I had a similar problem on my Win2k box.  (I partitioned the partitioned 
the phisical drive into 4 virtual drives).  The system partition became 
scrambled, but the others remained readable.  A PITA but I was able to 
backup all the data from the other partitions.  Ran the manufactures 
system diagnostics on the drive as well as windows.  Everything came 
back as copacetic.  I figured it was a software glitch, so I 
re-partitioned the HD and reinstalled Win2K, (and all the software from 
scratch).  However I had an old 8GB drive sitting around collecting dust 
so I ghosted the new system partition onto it, to get a live backup.  

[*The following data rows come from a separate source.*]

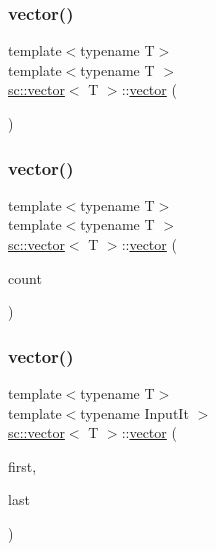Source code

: \subsubsection{\texorpdfstring{vector()}{vector()}\hspace{0.1cm}{\footnotesize\ttfamily [7/11]}}
{\footnotesize\ttfamily template$<$typename T$>$ \\
template$<$typename T $>$ \\
\mbox{\hyperlink{classsc_1_1vector}{sc\+::vector}}$<$ T $>$\+::\mbox{\hyperlink{classsc_1_1vector}{vector}} (\begin{DoxyParamCaption}\item[{void}]{ }\end{DoxyParamCaption})}

\mbox{\label{classsc_1_1vector_a09edcd127164af330873721038aa4ccc}} 
\subsubsection{\texorpdfstring{vector()}{vector()}\hspace{0.1cm}{\footnotesize\ttfamily [8/11]}}
{\footnotesize\ttfamily template$<$typename T$>$ \\
template$<$typename T $>$ \\
\mbox{\hyperlink{classsc_1_1vector}{sc\+::vector}}$<$ T $>$\+::\mbox{\hyperlink{classsc_1_1vector}{vector}} (\begin{DoxyParamCaption}\item[{typename \mbox{\hyperlink{classsc_1_1vector}{vector}}$<$ T $>$\+::size\+\_\+type}]{count }\end{DoxyParamCaption})}

\mbox{\label{classsc_1_1vector_ab58c55200c6a120b9d24793a271512fb}} 
\subsubsection{\texorpdfstring{vector()}{vector()}\hspace{0.1cm}{\footnotesize\ttfamily [9/11]}}
{\footnotesize\ttfamily template$<$typename T$>$ \\
template$<$typename Input\+It $>$ \\
\mbox{\hyperlink{classsc_1_1vector}{sc\+::vector}}$<$ T $>$\+::\mbox{\hyperlink{classsc_1_1vector}{vector}} (\begin{DoxyParamCaption}\item[{Input\+It}]{first,  }\item[{Input\+It}]{last }\end{DoxyParamCaption})}

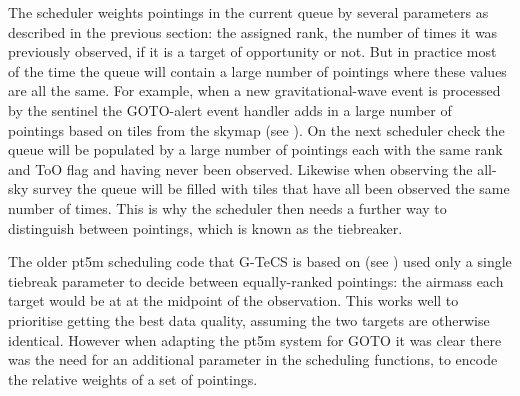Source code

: \begin{colsection}

The scheduler weights pointings in the current queue by several parameters as described in the previous section: the assigned rank, the number of times it was previously observed, if it is a target of opportunity or not. But in practice most of the time the queue will contain a large number of pointings where these values are all the same. For example, when a new gravitational-wave event is processed by the sentinel the GOTO-alert event handler adds in a large number of pointings based on tiles from the skymap (see ). On the next scheduler check the queue will be populated by a large number of pointings each with the same rank and ToO flag and having never been observed. Likewise when observing the all-sky survey the queue will be filled with tiles that have all been observed the same number of times. This is why the scheduler then needs a further way to distinguish between pointings, which is known as the tiebreaker.

The older pt5m scheduling code that G-TeCS is based on (see ) used only a single tiebreak parameter to decide between equally-ranked pointings: the airmass each target would be at at the midpoint of the observation. This works well to prioritise getting the best data quality, assuming the two targets are otherwise identical. However when adapting the pt5m system for GOTO it was clear there was the need for an additional parameter in the scheduling functions, to encode the relative weights of a set of pointings.

\end{colsection}


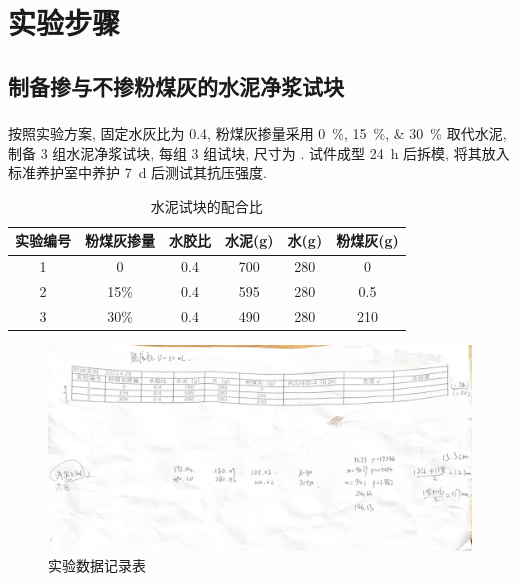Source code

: 
\section{实验步骤}

\subsection{制备掺与不掺粉煤灰的水泥净浆试块}

\subsubsection{}
按照实验方案, 固定水灰比为 \num{0.4}, 粉煤灰掺量采用 \qtylist{0; 15; 30}{\percent} 取代水泥, 制备 3 组水泥净浆试块, 每组 3 组试块, 尺寸为 .
试件成型 \SI{24}{\hour} 后拆模, 将其放入标准养护室中养护 \SI{7}{\day} 后测试其抗压强度.
\begin{table}[!t]
    \centering
    \caption{水泥试块的配合比}
    \begin{tabular}{|c|c|c|c|c|c|}
    \hline
    实验编号 & 粉煤灰掺量 & 水胶比 & 水泥(g) & 水(g) & 粉煤灰(g) \\ \hline
    1    & 0      & 0.4 & 700   & 280  & 0      \\ \hline
    2    & 15\%   & 0.4 & 595   & 280  & 0.5    \\ \hline
    3    & 30\%   & 0.4 & 490   & 280  & 210    \\ \hline
    \end{tabular}
\end{table}
\begin{figure}
    \centering
    \caption{实验数据记录表}
    \includegraphics[width = 0.7 \linewidth]{figures/exp1/record table.png}
\end{figure}

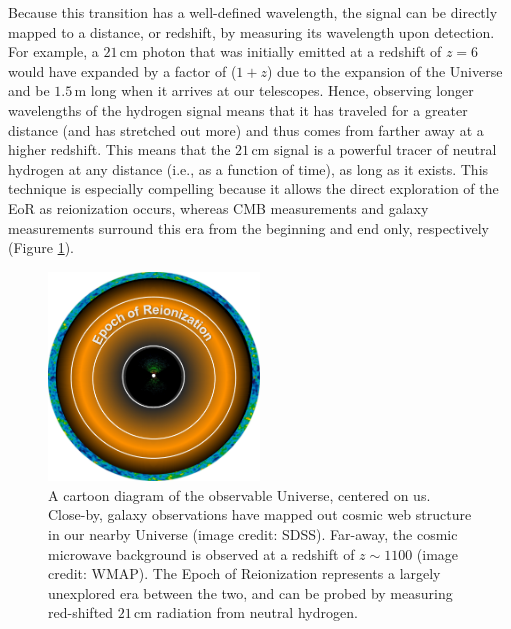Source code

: Because this transition has a well-defined wavelength, the signal can be directly mapped to a distance, or redshift, by measuring its wavelength upon detection. For example, a $21$\,cm photon that was initially emitted at a redshift of $z = 6$ would have expanded by a factor of ($1+z$) due to the expansion of the Universe and be $1.5$\,m long when it arrives at our telescopes. Hence, observing longer wavelengths of the hydrogen signal means that it has traveled for a greater distance (and has stretched out more) and thus comes from farther away at a higher redshift. This means that the $21$\,cm signal is a powerful tracer of neutral hydrogen at any distance (i.e., as a function of time), as long as it exists. This technique is especially compelling because it allows the direct exploration of the EoR as reionization occurs, whereas CMB measurements and galaxy measurements surround this era from the beginning and end only, respectively (Figure \ref{fig:timeline_circle}).

\begin{figure}
	\centering
	\includegraphics[width=0.5\textwidth]{plots/timeline_circle.pdf}
	\caption{A cartoon diagram of the observable Universe, centered on us. Close-by, galaxy observations have mapped out cosmic web structure in our nearby Universe (image credit: SDSS). Far-away, the cosmic microwave background is observed at a redshift of $z \sim 1100$ (image credit: WMAP). The Epoch of Reionization represents a largely unexplored era between the two, and can be probed by measuring red-shifted $21$\,cm radiation from neutral hydrogen.}
	\label{fig:timeline_circle}
\end{figure}

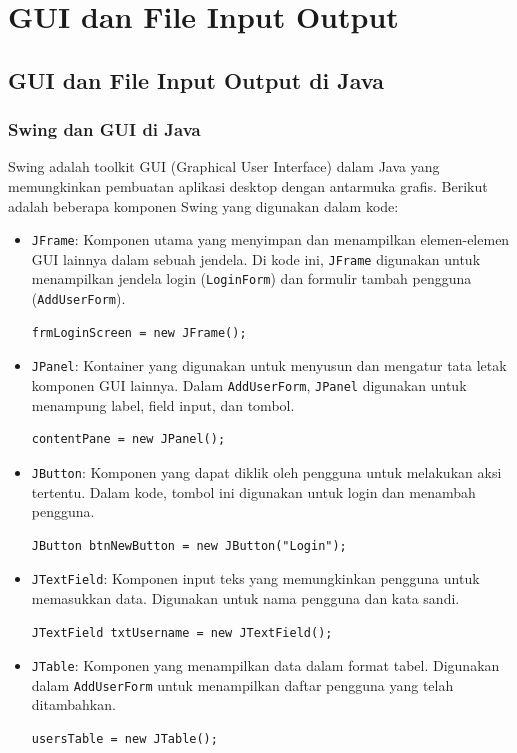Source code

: \chapter{GUI dan File Input Output}

\section{GUI dan File Input Output di Java}

\subsection{Swing dan GUI di Java}

Swing adalah toolkit GUI (Graphical User Interface) dalam Java yang memungkinkan pembuatan aplikasi desktop dengan antarmuka grafis. Berikut adalah beberapa komponen Swing yang digunakan dalam kode:

\begin{itemize}
\item \texttt{JFrame}: Komponen utama yang menyimpan dan menampilkan elemen-elemen GUI lainnya dalam sebuah jendela. Di kode ini, \texttt{JFrame} digunakan untuk menampilkan jendela login (\texttt{LoginForm}) dan formulir tambah pengguna (\texttt{AddUserForm}).
\begin{lstlisting}[style=JavaStyle]
	frmLoginScreen = new JFrame();
\end{lstlisting}

\item \texttt{JPanel}: Kontainer yang digunakan untuk menyusun dan mengatur tata letak komponen GUI lainnya. Dalam \texttt{AddUserForm}, \texttt{JPanel} digunakan untuk menampung label, field input, dan tombol.
\begin{lstlisting}[style=JavaStyle]
	contentPane = new JPanel();
\end{lstlisting}

\item \texttt{JButton}: Komponen yang dapat diklik oleh pengguna untuk melakukan aksi tertentu. Dalam kode, tombol ini digunakan untuk login dan menambah pengguna.
\begin{lstlisting}[style=JavaStyle]
	JButton btnNewButton = new JButton("Login");
\end{lstlisting}

\item \texttt{JTextField}: Komponen input teks yang memungkinkan pengguna untuk memasukkan data. Digunakan untuk nama pengguna dan kata sandi.
\begin{lstlisting}[style=JavaStyle]
	JTextField txtUsername = new JTextField();
\end{lstlisting}

\item \texttt{JTable}: Komponen yang menampilkan data dalam format tabel. Digunakan dalam \texttt{AddUserForm} untuk menampilkan daftar pengguna yang telah ditambahkan.
\begin{lstlisting}[style=JavaStyle]
	usersTable = new JTable();
\end{lstlisting}
\end{itemize}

I'm glad I did.  The installation functioned for all of two weeks and 
failed in much the same way.  I backed up any new data and attempted a 
to re partition the HD, it's unreadable, there was a failure in the 
drives on board electronics,  none of the diagnostics tools picked up 
the problem until after the catastrophic failure.  It makes a nice 
paperweight though. 

Scott Loveless wrote:
> Mark Roberts wrote:
>   
>> Scott Loveless wrote:
>>
>>   
>>     
>>> Last night the laptop shot itself in the foot.  I'm surfing along, 
>>> reading my mail, whatever, and explorer crashed.  Then my other apps 
>>> started shutting down.  Then windows tells me that it's encountered a 
>>> critical error and must shut down.  Now it won't boot.  At all.  Safe 
>>> mode doesn't work either.  Compaq was nice enough to install a few 
>>> recovery utilities on a separate partition.  No luck.  Seems the only 
>>> option I have is restoring the laptop to its original condition.  20 GB 
>>> of photos and other files are located on that machine.  At least 6GB 
>>>     
>>>       
>> >from GFM.  I really didn't want to lose this stuff.  I hate Vista.
>>
>> Sounds like a hard drive going south
>>
>>
>>   
>>     
> That's what I thought, too, but the recovery partition is still 
> working.  One of the tools is a hard drive diagnostic.  No errors 
> found.  The file backup utilities on that partition need a drive large 
> enough to copy to - it's not smart enough to let me swap out usb pen 
> drives or burn to CD.  System restore (also available from the recovery 
> partition) wasn't enabled.  I'm not sure if it wasn't on by default or 
> if I turned it off at some point.  Right now Ubuntu is reading the drive 
> just fine.  I'm beginning to think it's a software issue.  Perhaps the 
> crash corrupted a startup service or something like that.  We'll see.
>
>   


-- 
All dogs have four legs; my cat has four legs. Therefore, my cat is a dog.